If we pick up on previous articles I have written, the first thing a trader should understand is that our brains are pre-programmed to crave and develop a state of certainty. Put in the context of today’s discussion, what this means is our brains are not the best at engaging and assessing probabilities. This is a skill that needs to be developed, and is crucial for your success as a trader.

So what do I mean when I say ‘assessing probabilities’? A probability is simply the change or likelihood of a particular even occurring. It seems simple enough to understand, but in practice our brains are just not hard wired for it.

One particular reason why assessing probabilities is so difficult for us is explained by Daniel Kahneman is his outstanding book ‘Thinking Fast and Slow’. In short, Kahneman explains that our brain operates with two systems, System 1 and System 2. System one is the ‘fast system’ – it is automatic and instant, and very impulsive. We do not ‘think’ when our behaviour is driven from System 1, rather it is almost intuitive. System 2 on the other hand is the ‘slow system’ – this is we are consciously thinking about our behaviour and actions, and thus it takes a bit more time to think over and then implement our choices. Both of these systems are there to help our brain operate more efficiently, making quick decisions when needed and using more resources when required – unfortunately however, in practice our mind is quite lazy and mistakes are often made.

Before scrolling down, answer the following question: A bat and ball are bought together for $1.10. The bat costs $1 more than the ball. How much is the ball?


The majority of people would look at this, and without thinking would immediately come to the conclusion that the bat cost $1, and the ball cost $0.10 – but think about it again…? If the bat cost $1 more than the ball, then the correct answer is the ball cost $0.05 and the bat cost $1.05 (Don’t worry, when I first took this test I fell into the trap as well!)

Basically what happened here was our mind was tricked into taking the easy answer (System 1). It exposed our mental laziness because using System 2 consumes more time and energy.
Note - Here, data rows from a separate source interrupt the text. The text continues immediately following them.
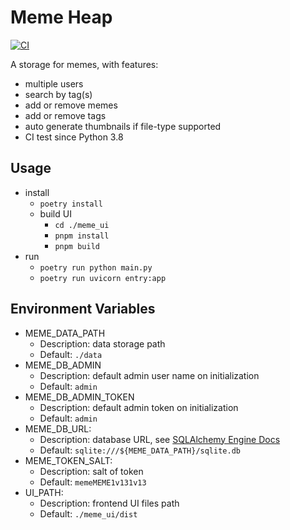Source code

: Meme Heap
===========
[![CI](https://github.com/P4SSER8Y/meme_heap/actions/workflows/ocean.yaml/badge.svg)](https://github.com/P4SSER8Y/meme_heap/actions/workflows/ocean.yaml)

A storage for memes, with features:
- multiple users
- search by tag(s)
- add or remove memes
- add or remove tags
- auto generate thumbnails if file-type supported
- CI test since Python 3.8

Usage
-----------
+ install
    - `poetry install`
    - build UI
        + `cd ./meme_ui`
        + `pnpm install`
        + `pnpm build`
+ run
    - `poetry run python main.py`
    - `poetry run uvicorn entry:app`

Environment Variables
---------------------
+ MEME_DATA_PATH
    + Description: data storage path
    + Default: `./data`
+ MEME_DB_ADMIN
    + Description: default admin user name on initialization
    + Default: `admin`
+ MEME_DB_ADMIN_TOKEN
    + Description: default admin token on initialization
    + Default: `admin`
+ MEME_DB_URL:
    + Description: database URL, see [SQLAlchemy Engine Docs](https://www.osgeo.cn/sqlalchemy/core/engines.html)
    + Default: `sqlite:///${MEME_DATA_PATH}/sqlite.db`
+ MEME_TOKEN_SALT:
    + Description: salt of token
    + Default: `memeMEME1v131v13`
+ UI_PATH:
    + Description: frontend UI files path
    + Default: `./meme_ui/dist`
We tend to make choices as quick as possible, even if in reality there is not enough information to come to a complete and rational conclusion.

So how does this relate to trading? Well let me explain. In trading one overwhelming prevalent phenomenon is availability bias. Availability bias is when we tend to assign a probability to a potential result based on the information that is most readily available to us. You are essentially coming up with a quick a seemingly ‘logical’ response to the given information without truly considering all the facts and really thinking about it.

We can use the stock markets in the last couple of weeks as a classic example. Over the last few weeks, many commentators on various social media platforms as well as some big financial TV networks have been saying the same thing – The S&P 500 is approaching the 200 Daily Moving Average, and when this pattern has occurred previously, we have seen a big sell off. Following this, I saw so many people commenting that they were going short. But what happened? The markets have been rocketing, with another huge positive week ending on Friday 15th February 2019.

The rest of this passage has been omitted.